Information provided →
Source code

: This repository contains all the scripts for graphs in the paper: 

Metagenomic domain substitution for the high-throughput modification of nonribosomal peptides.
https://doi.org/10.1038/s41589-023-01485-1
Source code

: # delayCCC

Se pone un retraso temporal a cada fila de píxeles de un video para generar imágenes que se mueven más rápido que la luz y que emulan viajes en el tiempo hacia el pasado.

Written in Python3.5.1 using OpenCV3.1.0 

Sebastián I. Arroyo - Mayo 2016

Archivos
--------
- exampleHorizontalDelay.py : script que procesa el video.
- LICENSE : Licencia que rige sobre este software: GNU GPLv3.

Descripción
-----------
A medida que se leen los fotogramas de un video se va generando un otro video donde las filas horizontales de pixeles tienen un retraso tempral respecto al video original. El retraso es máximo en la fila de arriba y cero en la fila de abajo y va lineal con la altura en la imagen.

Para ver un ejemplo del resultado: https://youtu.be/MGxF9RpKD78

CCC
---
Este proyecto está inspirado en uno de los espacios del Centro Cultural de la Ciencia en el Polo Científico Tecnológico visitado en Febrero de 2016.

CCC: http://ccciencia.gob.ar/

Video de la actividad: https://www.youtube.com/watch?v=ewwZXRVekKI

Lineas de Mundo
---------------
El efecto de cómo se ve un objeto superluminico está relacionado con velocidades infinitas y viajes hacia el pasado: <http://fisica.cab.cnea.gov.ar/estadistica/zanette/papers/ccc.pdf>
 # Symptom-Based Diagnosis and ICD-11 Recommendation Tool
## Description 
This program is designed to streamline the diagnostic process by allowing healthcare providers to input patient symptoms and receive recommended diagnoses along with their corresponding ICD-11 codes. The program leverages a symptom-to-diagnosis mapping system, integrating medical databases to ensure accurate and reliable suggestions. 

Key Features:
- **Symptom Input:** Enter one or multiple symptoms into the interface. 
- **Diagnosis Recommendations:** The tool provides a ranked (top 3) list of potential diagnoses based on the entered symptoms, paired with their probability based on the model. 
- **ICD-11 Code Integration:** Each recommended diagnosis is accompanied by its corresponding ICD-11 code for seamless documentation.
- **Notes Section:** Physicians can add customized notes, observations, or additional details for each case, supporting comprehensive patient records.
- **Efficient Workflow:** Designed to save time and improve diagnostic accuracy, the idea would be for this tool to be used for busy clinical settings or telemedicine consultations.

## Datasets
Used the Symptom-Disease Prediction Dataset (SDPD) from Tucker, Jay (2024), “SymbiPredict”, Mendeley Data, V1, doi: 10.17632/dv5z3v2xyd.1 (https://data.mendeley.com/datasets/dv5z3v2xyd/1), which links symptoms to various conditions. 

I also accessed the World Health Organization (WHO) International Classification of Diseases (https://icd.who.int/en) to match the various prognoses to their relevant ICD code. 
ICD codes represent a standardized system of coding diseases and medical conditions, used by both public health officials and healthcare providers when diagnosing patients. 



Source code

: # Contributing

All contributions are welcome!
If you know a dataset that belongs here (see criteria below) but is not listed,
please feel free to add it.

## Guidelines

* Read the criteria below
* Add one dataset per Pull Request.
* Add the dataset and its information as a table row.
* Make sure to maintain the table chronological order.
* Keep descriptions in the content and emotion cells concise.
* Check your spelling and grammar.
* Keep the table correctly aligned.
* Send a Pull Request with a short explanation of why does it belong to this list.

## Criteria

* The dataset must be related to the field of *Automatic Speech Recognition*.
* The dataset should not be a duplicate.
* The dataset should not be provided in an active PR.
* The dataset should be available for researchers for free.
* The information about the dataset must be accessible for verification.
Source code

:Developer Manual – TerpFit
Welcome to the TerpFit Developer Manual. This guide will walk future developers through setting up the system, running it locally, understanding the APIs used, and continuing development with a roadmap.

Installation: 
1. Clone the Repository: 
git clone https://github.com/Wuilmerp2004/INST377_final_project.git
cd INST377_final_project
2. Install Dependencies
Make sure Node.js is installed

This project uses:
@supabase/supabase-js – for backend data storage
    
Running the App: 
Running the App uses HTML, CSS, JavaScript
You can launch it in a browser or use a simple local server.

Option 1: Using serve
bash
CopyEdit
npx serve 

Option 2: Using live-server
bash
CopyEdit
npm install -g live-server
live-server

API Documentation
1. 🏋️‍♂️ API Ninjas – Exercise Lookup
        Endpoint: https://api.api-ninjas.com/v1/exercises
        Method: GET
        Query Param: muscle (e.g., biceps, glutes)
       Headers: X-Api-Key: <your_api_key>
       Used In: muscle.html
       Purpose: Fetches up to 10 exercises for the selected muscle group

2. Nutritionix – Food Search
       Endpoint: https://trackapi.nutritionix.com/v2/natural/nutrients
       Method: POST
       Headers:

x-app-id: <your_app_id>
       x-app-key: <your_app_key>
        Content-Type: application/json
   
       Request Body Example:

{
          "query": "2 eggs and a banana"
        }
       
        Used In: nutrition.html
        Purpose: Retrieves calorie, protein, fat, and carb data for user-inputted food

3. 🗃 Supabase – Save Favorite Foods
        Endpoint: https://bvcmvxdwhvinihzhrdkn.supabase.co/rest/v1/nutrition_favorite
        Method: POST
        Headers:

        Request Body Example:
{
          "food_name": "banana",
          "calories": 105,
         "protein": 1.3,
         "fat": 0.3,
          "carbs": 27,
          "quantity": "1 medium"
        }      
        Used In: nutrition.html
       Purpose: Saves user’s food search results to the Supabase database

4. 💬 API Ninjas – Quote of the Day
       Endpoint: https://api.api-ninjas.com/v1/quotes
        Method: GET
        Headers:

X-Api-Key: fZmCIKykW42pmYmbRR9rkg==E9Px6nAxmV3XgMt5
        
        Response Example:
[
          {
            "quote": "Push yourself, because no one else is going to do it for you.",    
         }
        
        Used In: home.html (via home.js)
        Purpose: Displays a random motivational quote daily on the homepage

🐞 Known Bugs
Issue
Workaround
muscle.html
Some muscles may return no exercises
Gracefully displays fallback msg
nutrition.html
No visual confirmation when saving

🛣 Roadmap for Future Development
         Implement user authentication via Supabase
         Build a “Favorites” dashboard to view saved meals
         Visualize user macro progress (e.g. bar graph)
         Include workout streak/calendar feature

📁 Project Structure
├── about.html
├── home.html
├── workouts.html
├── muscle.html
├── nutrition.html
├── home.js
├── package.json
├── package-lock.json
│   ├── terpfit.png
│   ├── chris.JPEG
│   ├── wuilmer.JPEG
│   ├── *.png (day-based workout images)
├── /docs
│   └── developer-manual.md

What to do → Tally every line of the listing that holds the string "protein", then give the number by itself.

Output for this exercise → 2